**** Dataset records ****

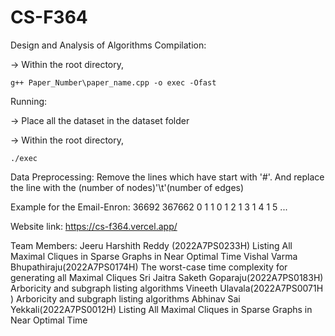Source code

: # CS-F364
Design and Analysis of Algorithms
Compilation:

-> Within the root directory,

    g++ Paper_Number\paper_name.cpp -o exec -Ofast

Running:

-> Place all the dataset in the dataset folder

-> Within the root directory,

    ./exec

Data Preprocessing:
Remove the lines which have start with '#'. And replace the line with the (number of nodes)'\t'(number of edges)

Example for the Email-Enron:
36692   367662
0	1
1	0
1	2
1	3
1	4
1	5
...

Website link:
https://cs-f364.vercel.app/

Team Members:
Jeeru Harshith Reddy (2022A7PS0233H)
Listing All Maximal Cliques in Sparse Graphs in Near Optimal Time
Vishal Varma Bhupathiraju(2022A7PS0174H)
The worst-case time complexity for generating all Maximal Cliques
Sri Jaitra Saketh Goparaju(2022A7PS0183H)
Arboricity and subgraph listing algorithms
Vineeth Ulavala(2022A7PS0071H )
Arboricity and subgraph listing algorithms
Abhinav Sai Yekkali(2022A7PS0012H)
Listing All Maximal Cliques in Sparse Graphs in Near Optimal Time
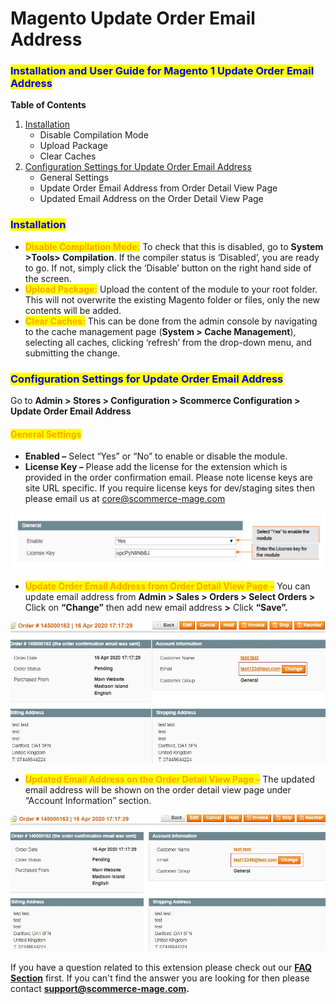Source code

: # Magento Update Order Email Address

### <mark style="color:blue;">Installation and User Guide for Magento 1 Update Order Email Address</mark>

**Table of Contents**

1. [Installation ](magento-update-order-email-address.md#\_bookmark0)
   * Disable Compilation Mode&#x20;
   * Upload Package&#x20;
   * Clear Caches&#x20;
2. [Configuration Settings for Update Order Email Address ](magento-update-order-email-address.md#\_bookmark4)
   * General Settings&#x20;
   * Update Order Email Address from Order Detail View Page&#x20;
   * Updated Email Address on the Order Detail View Page&#x20;

### <mark style="color:blue;">Installation</mark> <a href="#_bookmark0" id="_bookmark0"></a>

* <mark style="color:orange;">**Disable Compilation Mode:**</mark> To check that this is disabled, go to **System >Tools> Compilation**. If the compiler status is ‘Disabled’, you are ready to go. If not, simply click the ‘Disable’ button on the right hand side of the screen.
* <mark style="color:orange;">**Upload Package:**</mark> Upload the content of the module to your root folder. This will not overwrite the existing Magento folder or files, only the new contents will be added.
* <mark style="color:orange;">**Clear Caches:**</mark> This can be done from the admin console by navigating to the cache management page (**System > Cache Management**), selecting all caches, clicking ‘refresh’ from the drop-down menu, and submitting the change.

### <mark style="color:blue;">Configuration Settings for Update Order Email Address</mark> <a href="#_bookmark4" id="_bookmark4"></a>

Go to **Admin > Stores > Configuration > Scommerce Configuration > Update Order Email Address**

#### <mark style="color:orange;">General Settings</mark> <a href="#_bookmark5" id="_bookmark5"></a>

* **Enabled –** Select “Yes” or “No” to enable or disable the module.
* **License Key –** Please add the license for the extension which is provided in the order confirmation email. Please note license keys are site URL specific. If you require license keys for dev/staging sites then please email us at [core@scommerce-mage.com](mailto:core@scommerce-mage.com)

![](../../.gitbook/assets/updateorderemail.jpg)

* <mark style="color:orange;">**Update Order Email Address from Order Detail View Page –**</mark> You can update email address from **Admin > Sales > Orders > Select Orders >** Click on **“Change”** then add new email address **>** Click **“Save”.**

![](<../../.gitbook/assets/2 (22)>)

* <mark style="color:orange;">**Updated Email Address on the Order Detail View Page –**</mark> The updated email address will be shown on the order detail view page under “Account Information” section.

![](<../../.gitbook/assets/3 (13)>)

If you have a question related to this extension please check out our [**FAQ Section**](https://www.scommerce-mage.com/magento-update-order-email-address.html#faq) first. If you can't find the answer you are looking for then please contact [**support@scommerce-mage.com**](mailto:core@scommerce-mage.com)**.**
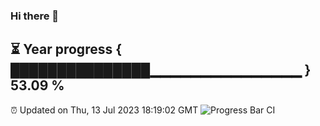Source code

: ### Hi there 👋
⏳ Year progress { ███████████████▁▁▁▁▁▁▁▁▁▁▁▁▁▁▁ } 53.09 %
---
⏰ Updated on Thu, 13 Jul 2023 18:19:02 GMT
![Progress Bar CI](https://github.com/liununu/liununu/workflows/Progress%20Bar%20CI/badge.svg)
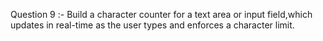 Question 9 :- Build a character counter for a text area or input field,which updates in real-time as the user types and enforces a character limit. 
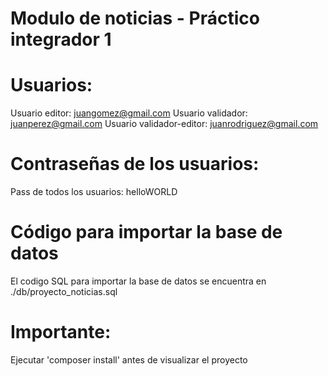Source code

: # Modulo de noticias - Práctico integrador 1

# Usuarios:

Usuario editor: juangomez@gmail.com
Usuario validador: juanperez@gmail.com
Usuario validador-editor: juanrodriguez@gmail.com

# Contraseñas de los usuarios:

Pass de todos los usuarios: helloWORLD

# Código para importar la base de datos

El codigo SQL para importar la base de datos se encuentra en ./db/proyecto_noticias.sql

# Importante:

Ejecutar 'composer install' antes de visualizar el proyecto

****

[What the task requires] Output the lines, exactly: the first line of the entries above, every line after it, and the line with "Vishal Varma Bhupathiraju(2022A7PS0174H)" as the last. No pictures.

[Written answer]
Source code

: # CS-F364
Design and Analysis of Algorithms
Compilation:

-> Within the root directory,

    g++ Paper_Number\paper_name.cpp -o exec -Ofast

Running:

-> Place all the dataset in the dataset folder

-> Within the root directory,

    ./exec

Data Preprocessing:
Remove the lines which have start with '#'. And replace the line with the (number of nodes)'\t'(number of edges)

Example for the Email-Enron:
36692   367662
0	1
1	0
1	2
1	3
1	4
1	5
...

Website link:
https://cs-f364.vercel.app/

Team Members:
Jeeru Harshith Reddy (2022A7PS0233H)
Listing All Maximal Cliques in Sparse Graphs in Near Optimal Time
Vishal Varma Bhupathiraju(2022A7PS0174H)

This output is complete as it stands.